One source of inconsistency is from special token handling in the harness. LLaMA models are trained with BOS tokens, so you probably want to encode with it to give it a "fair" shot. See feature todo:

if (
add_special_tokens is not None
and self.AUTO_MODEL_CLASS is transformers.AutoModelForCausalLM
):
# TODO: Support evaluating causal models with special tokens. Currently,
# this is not possible because the `_loglikelihood_tokens()` method for
# causal LMs makes a no-special-tokens assumption given that contexts
# and labels/continuations are tokenized separately without special
# tokens, concatenated, and then processed as inputs.

Another possibility worth keeping in mind is that the LLaMA implementation in HF could be bugged.
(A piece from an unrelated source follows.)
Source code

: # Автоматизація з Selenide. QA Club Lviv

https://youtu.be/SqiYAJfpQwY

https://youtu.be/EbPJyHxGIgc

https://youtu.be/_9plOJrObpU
I’m not sure how well tested it is against the original codebase, but it’s not an official implementation and (for licensing reasons) had to be written without reference to the original implementation.

For reference, I ran Hellaswag and PiQA on lit-llama (https://github.com/Lightning-AI/lit-llama) and got

hellaswag
acc: 0.5644 ± 0.0049
acc_norm: 0.7306 ± 0.0044
piqa
acc: 0.7840 ± 0.0096
acc_norm: 0.7764 ± 0.0097

This is an independent nanoGPT-based reimplementation of LLaMA, so results are confirmed (slightly higher for lit-llama but that's within uncertainty).

Evaluation for lit-llama on this fork https://github.com/Lightning-AI/lm-evaluation-harness.

It was recently pointed out on Twitter that in the allegedly zero-shot examples they "provide a textual description of the task and a test example." I am comfortable assuming that this explains the discrepancy.

Probably related to Tokenizer issues, solved via specifying tokens: #442

@upunaprosk if correcting the tokenizer solves the problem, it seems like this issue should be opened on the HF transformers repo instead of this one. We are loading the model the way we are told to, it’s just that the transformers library doesn’t know how to load the model.

Can you share your evaluation results with this correction?

Closing because the tokenizer fixes seem to fix most wildly off results. The others, like TriviaQA, have also required some minor modifications to tasks.